Testing Alkalinity In Boiler Water
Alkalinity is a key control parameter for boilers (outside of the prescribed operating range, it can lead to corrosion, caustic metal embrittlement, and carryover) and cooling water systems (where it has a significant effect on chemical treatments for scale and corrosion inhibition).
P, M, and T
Depending upon the pH of the water, alkalinity can exist in water in three basic forms: carbonate (CO3), bicarbonate (HCO3), or hydroxide (OH). Total alkalinity is the sum of these three forms. Alkalinity is measured by titrating a water sample with a standard acid to a designated pH and is recorded as P, M, or T alkalinity. P alkalinity is titrated with phenolphthalein to pH 8.3, M alkalinity with methyl orange indicator to pH 4.6, and T alkalinity with total alkalinity indicator to pH 4.5. Once you know the values for P, M, or T alkalinity you can use the table of relationships below to determine treatment control and effectiveness.
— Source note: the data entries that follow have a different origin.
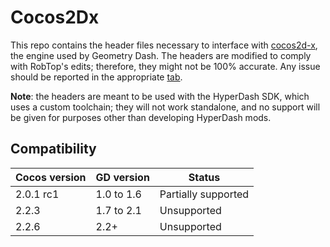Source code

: # Cocos2Dx

This repo contains the header files necessary to interface with [cocos2d-x](https://www.cocos.com/en/cocos2dx), the engine used by Geometry Dash. The headers are modified to comply with RobTop's edits; therefore, they might not be 100% accurate. Any issue should be reported in the appropriate [tab](https://github.com/gd-hyperdash/Cocos2Dx/issues).

**Note**: the headers are meant to be used with the HyperDash SDK, which uses a custom toolchain; they will not work standalone, and no support will be given for purposes other than developing HyperDash mods.

## Compatibility

| Cocos version | GD version | Status              |
|---------------|------------|---------------------|
| 2.0.1 rc1     | 1.0 to 1.6 | Partially supported |
| 2.2.3         | 1.7 to 2.1 | Unsupported         |
| 2.2.6         | 2.2+       | Unsupported         |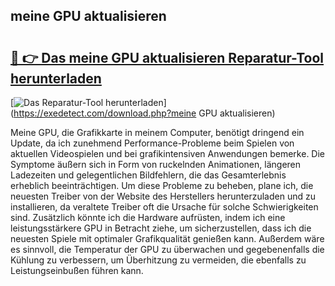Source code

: ## meine GPU aktualisieren 

# <h2><a href="https://exedetect.com/download.php?meine GPU aktualisieren">🔗 👉 Das meine GPU aktualisieren Reparatur-Tool herunterladen</a></h2>

[![Das Reparatur-Tool herunterladen](https://exedetect.com/download-button.jpg)](https://exedetect.com/download.php?meine GPU aktualisieren)

Meine GPU, die Grafikkarte in meinem Computer, benötigt dringend ein Update, da ich zunehmend Performance-Probleme beim Spielen von aktuellen Videospielen und bei grafikintensiven Anwendungen bemerke. Die Symptome äußern sich in Form von ruckelnden Animationen, längeren Ladezeiten und gelegentlichen Bildfehlern, die das Gesamterlebnis erheblich beeinträchtigen. Um diese Probleme zu beheben, plane ich, die neuesten Treiber von der Website des Herstellers herunterzuladen und zu installieren, da veraltete Treiber oft die Ursache für solche Schwierigkeiten sind. Zusätzlich könnte ich die Hardware aufrüsten, indem ich eine leistungsstärkere GPU in Betracht ziehe, um sicherzustellen, dass ich die neuesten Spiele mit optimaler Grafikqualität genießen kann. Außerdem wäre es sinnvoll, die Temperatur der GPU zu überwachen und gegebenenfalls die Kühlung zu verbessern, um Überhitzung zu vermeiden, die ebenfalls zu Leistungseinbußen führen kann.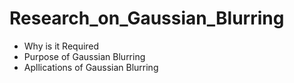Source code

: # Research_on_Gaussian_Blurring
+ Why is it Required
+ Purpose of Gaussian Blurring
+ Apllications of Gaussian Blurring
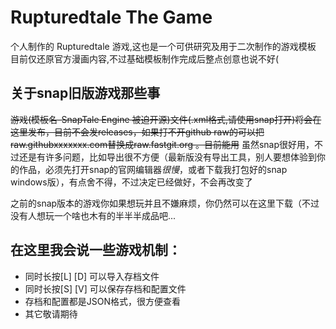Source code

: # Rupturedtale The Game
个人制作的 Rupturedtale 游戏,这也是一个可供研究及用于二次制作的游戏模板 目前仅还原官方漫画内容,不过基础模板制作完成后整点创意也说不好(

## 关于snap旧版游戏那些事
~~游戏(模板名-SnapTale Engine 被迫开源)文件(.xml格式,请使用snap打开)将会在这里发布，目前不会发releases，如果打不开github raw的可以把raw.githubxxxxxxx.com替换成raw.fastgit.org 。目前能用~~
虽然snap很好用，不过还是有许多问题，比如导出很不方便（最新版没有导出工具，别人要想体验到你的作品，必须先打开snap的官网编辑器*很慢*，或者下载我打包好的snap windows版），有点舍不得，不过决定已经做好，不会再改变了

之前的snap版本的游戏你如果想玩并且不嫌麻烦，你仍然可以在这里下载（不过没有人想玩一个啥也木有的半半半成品吧...

## 在这里我会说一些游戏机制：
- 同时长按[L] [D] 可以导入存档文件
- 同时长按[S] [V] 可以保存存档和配置文件
- 存档和配置都是JSON格式，很方便查看
- 其它敬请期待
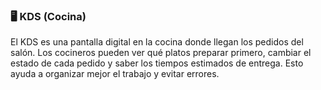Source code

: ### 🖥️ KDS (Cocina)

El KDS es una pantalla digital en la cocina donde llegan los pedidos del salón. Los cocineros pueden ver qué platos preparar primero, cambiar el estado de cada pedido y saber los tiempos estimados de entrega. Esto ayuda a organizar mejor el trabajo y evitar errores.

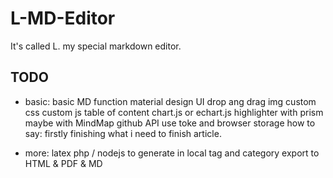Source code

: # L-MD-Editor
It's called L.  my special markdown editor.


## TODO

- basic:
		basic MD function
		material design UI
		drop ang drag img
		custom css
		custom js
		table of content
		chart.js  or echart.js
		highlighter with prism
		maybe with MindMap
		github API
		use toke and browser storage
		how to say: firstly finishing what i need to finish article.

- more:
		latex
		php / nodejs  to generate in local
		tag and category
		export to HTML & PDF & MD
In boiler water, treatment specialists must maintain M (or T) alkalinity below a maximum level prescribed by the boiler's manufacturer to help prevent foaming and carryover. Typically, as boiler operating pressure increases so does the need for higher purity water. At the same time, water treaters need to maintain a minimum level of OH alkalinity (generally, over 150 ppm as CaCO3) to prevent scaling tendencies while ensuring excess alkalinity doesn't interfere with other chemical treatment components. In cooling water, treatment professionals aim to control alkalinity (and pH) to prevent corrosion and scaling. Below acceptable levels, these parameters can contribute to corrosion. The higher the pH, the more alkalinity is present in the carbonate species, which can react with calcium in the water to form scale.
There are some interferences you should be aware of when performing alkalinity titrations. Highly turbid or colored samples may mask the color change at the endpoint. The suspended solids can be removed by standard paper filtration methods, while colloidal color may require the use of syringe filtration (6247, 6249; 6248, 6257, 6261). High levels of chlorine may interfere with the indicators. Add one drop of sodium thiosulfate to prevent this. Treatment polymers will titrate as M and T alkalinity. In waters using polymer treatment, OH alkalinity needs to be directly titrated using the barium chloride method. Using a 2P-M method to determine OH alkalinity will result in a negative interference for the calculation of OH. Absorption of CO2 will depress alkalinity in water samples. To prevent this situation, analyze samples at the point of collection. When on-site analysis is not practical, collect samples for off-site testing in overflowing containers and cap them tightly. If acid is being added to adjust pH, it will also alter the P/T alkalinity relationship.